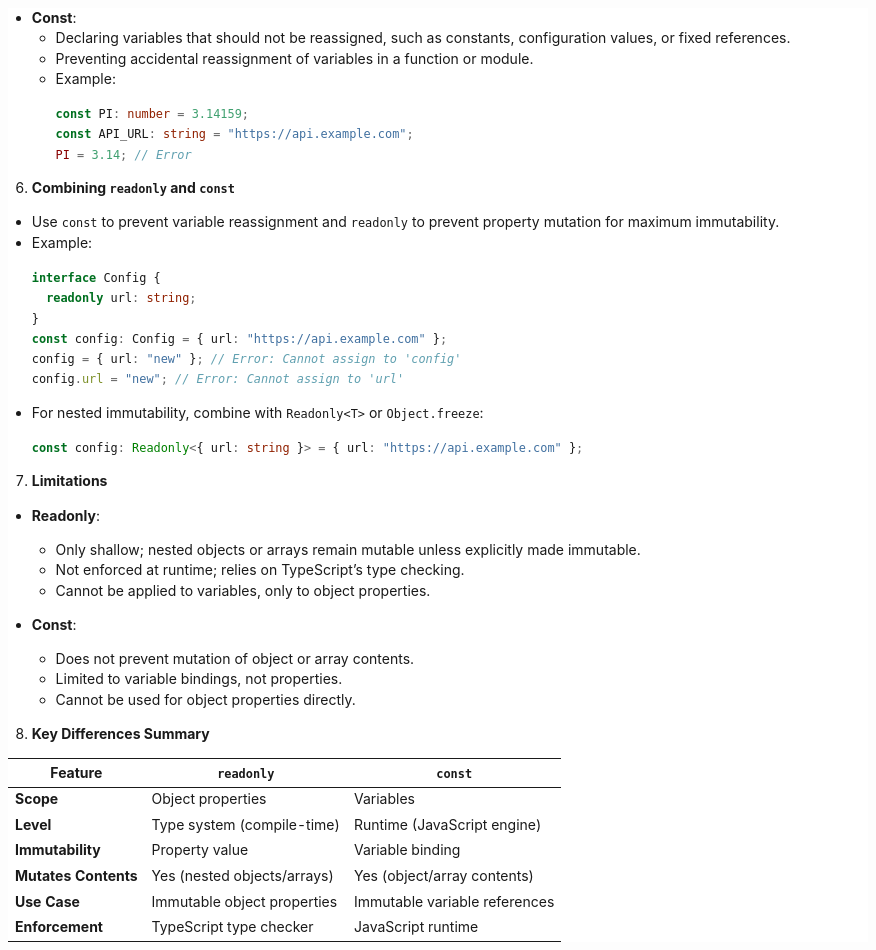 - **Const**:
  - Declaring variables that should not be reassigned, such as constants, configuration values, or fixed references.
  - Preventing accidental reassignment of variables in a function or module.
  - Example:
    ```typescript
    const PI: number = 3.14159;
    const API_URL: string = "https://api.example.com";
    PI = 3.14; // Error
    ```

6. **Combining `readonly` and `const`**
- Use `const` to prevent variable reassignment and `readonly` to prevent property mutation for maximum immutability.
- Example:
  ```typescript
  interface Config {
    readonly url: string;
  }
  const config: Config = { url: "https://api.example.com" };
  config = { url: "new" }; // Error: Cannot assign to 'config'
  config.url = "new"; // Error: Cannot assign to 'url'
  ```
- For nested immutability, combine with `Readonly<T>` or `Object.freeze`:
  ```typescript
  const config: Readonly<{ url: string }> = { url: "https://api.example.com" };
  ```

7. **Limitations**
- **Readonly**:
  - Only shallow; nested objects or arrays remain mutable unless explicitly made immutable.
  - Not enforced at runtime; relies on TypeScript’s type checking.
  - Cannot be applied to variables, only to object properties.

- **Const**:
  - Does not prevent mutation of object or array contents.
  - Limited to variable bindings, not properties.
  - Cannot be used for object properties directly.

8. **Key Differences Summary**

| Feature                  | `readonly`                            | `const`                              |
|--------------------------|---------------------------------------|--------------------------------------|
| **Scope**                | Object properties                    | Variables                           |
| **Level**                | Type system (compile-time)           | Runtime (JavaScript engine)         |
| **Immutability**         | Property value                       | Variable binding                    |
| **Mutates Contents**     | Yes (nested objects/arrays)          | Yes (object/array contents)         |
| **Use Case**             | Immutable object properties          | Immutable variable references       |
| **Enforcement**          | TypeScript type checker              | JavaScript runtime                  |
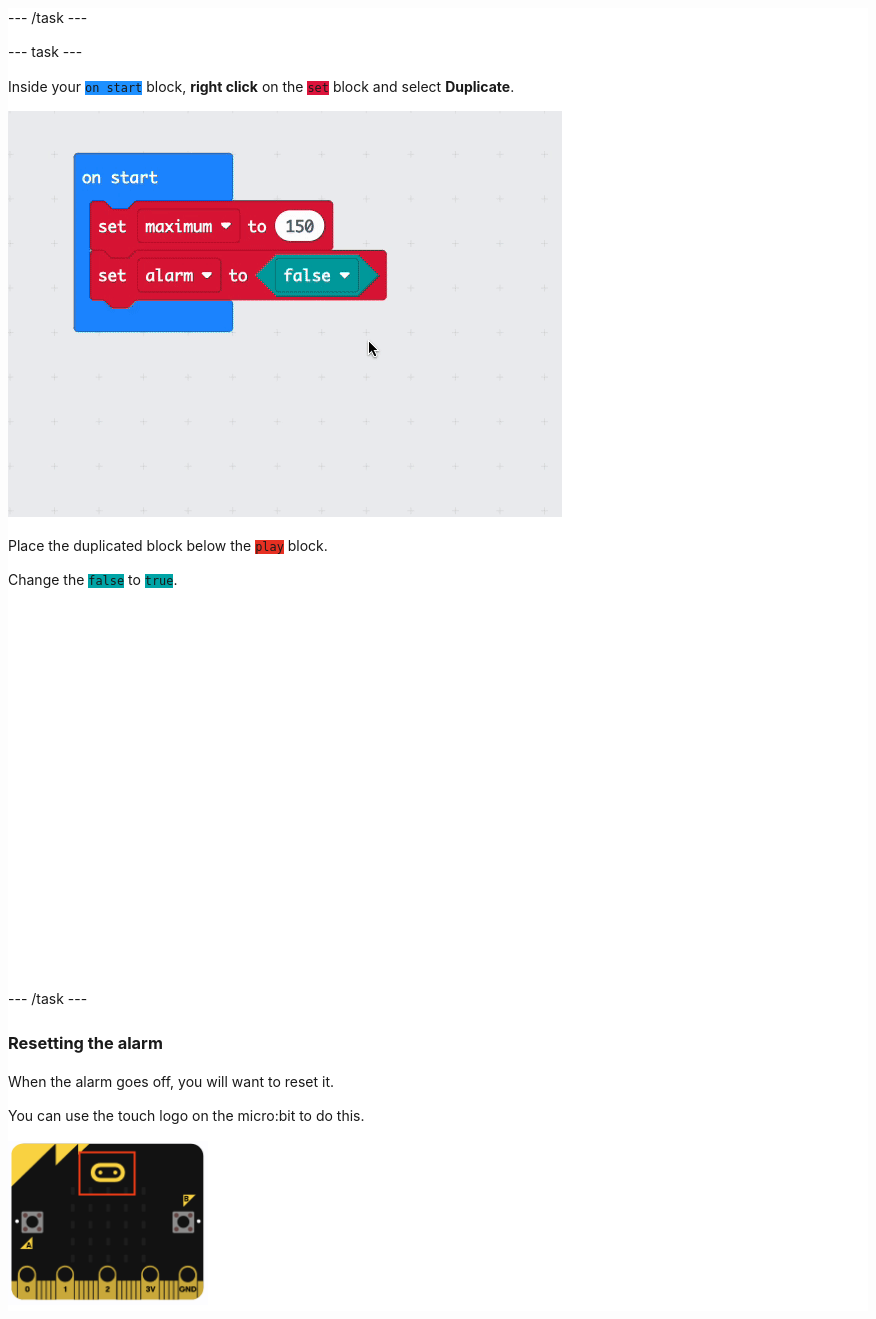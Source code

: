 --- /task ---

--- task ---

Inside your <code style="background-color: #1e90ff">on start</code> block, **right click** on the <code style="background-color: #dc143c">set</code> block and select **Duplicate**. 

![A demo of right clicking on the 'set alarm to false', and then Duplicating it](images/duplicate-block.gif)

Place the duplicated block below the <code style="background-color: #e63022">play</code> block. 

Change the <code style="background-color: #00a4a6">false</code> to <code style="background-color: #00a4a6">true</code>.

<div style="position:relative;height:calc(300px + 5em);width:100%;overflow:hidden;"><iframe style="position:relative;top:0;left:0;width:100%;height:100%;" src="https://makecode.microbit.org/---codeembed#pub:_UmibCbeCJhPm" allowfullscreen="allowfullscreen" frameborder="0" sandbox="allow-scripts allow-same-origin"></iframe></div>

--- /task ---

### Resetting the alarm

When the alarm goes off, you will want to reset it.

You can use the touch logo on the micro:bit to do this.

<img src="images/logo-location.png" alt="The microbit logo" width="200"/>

::::::::::

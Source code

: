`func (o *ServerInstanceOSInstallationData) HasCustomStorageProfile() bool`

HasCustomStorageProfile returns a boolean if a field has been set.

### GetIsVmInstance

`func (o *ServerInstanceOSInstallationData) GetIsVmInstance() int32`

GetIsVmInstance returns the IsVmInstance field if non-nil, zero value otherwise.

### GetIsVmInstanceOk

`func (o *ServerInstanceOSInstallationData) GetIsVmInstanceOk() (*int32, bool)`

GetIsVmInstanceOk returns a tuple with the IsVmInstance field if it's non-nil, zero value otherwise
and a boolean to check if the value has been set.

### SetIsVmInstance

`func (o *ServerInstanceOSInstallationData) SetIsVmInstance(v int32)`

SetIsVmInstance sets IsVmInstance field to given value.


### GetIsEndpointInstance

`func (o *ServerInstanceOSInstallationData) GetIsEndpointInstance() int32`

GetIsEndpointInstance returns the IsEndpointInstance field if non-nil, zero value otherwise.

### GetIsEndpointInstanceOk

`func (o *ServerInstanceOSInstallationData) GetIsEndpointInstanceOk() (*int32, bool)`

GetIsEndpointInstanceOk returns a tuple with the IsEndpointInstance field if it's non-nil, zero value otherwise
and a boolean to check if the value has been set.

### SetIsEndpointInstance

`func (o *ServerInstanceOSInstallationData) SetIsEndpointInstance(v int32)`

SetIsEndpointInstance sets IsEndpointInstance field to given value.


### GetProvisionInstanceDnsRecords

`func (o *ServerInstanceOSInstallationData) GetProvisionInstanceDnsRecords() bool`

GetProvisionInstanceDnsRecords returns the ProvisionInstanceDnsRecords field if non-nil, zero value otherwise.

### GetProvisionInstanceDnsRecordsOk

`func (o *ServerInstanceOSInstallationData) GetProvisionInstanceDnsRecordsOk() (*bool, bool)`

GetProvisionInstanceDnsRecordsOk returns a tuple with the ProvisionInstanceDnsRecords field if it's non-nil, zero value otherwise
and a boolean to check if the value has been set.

::::::::::

» WHAT YOU WILL DO
Take the material above from the line bearing "8. **Key Differences Summary**" through the line bearing "Change the <code" and write it out exactly, both end lines included. Pictures stay out.

» OUTPUT
8. **Key Differences Summary**

| Feature                  | `readonly`                            | `const`                              |
|--------------------------|---------------------------------------|--------------------------------------|
| **Scope**                | Object properties                    | Variables                           |
| **Level**                | Type system (compile-time)           | Runtime (JavaScript engine)         |
| **Immutability**         | Property value                       | Variable binding                    |
| **Mutates Contents**     | Yes (nested objects/arrays)          | Yes (object/array contents)         |
| **Use Case**             | Immutable object properties          | Immutable variable references       |
| **Enforcement**          | TypeScript type checker              | JavaScript runtime                  |
Source code

: --- /task ---

--- task ---

Inside your <code style="background-color: #1e90ff">on start</code> block, **right click** on the <code style="background-color: #dc143c">set</code> block and select **Duplicate**. 

![A demo of right clicking on the 'set alarm to false', and then Duplicating it](images/duplicate-block.gif)

Place the duplicated block below the <code style="background-color: #e63022">play</code> block. 

Change the <code style="background-color: #00a4a6">false</code> to <code style="background-color: #00a4a6">true</code>.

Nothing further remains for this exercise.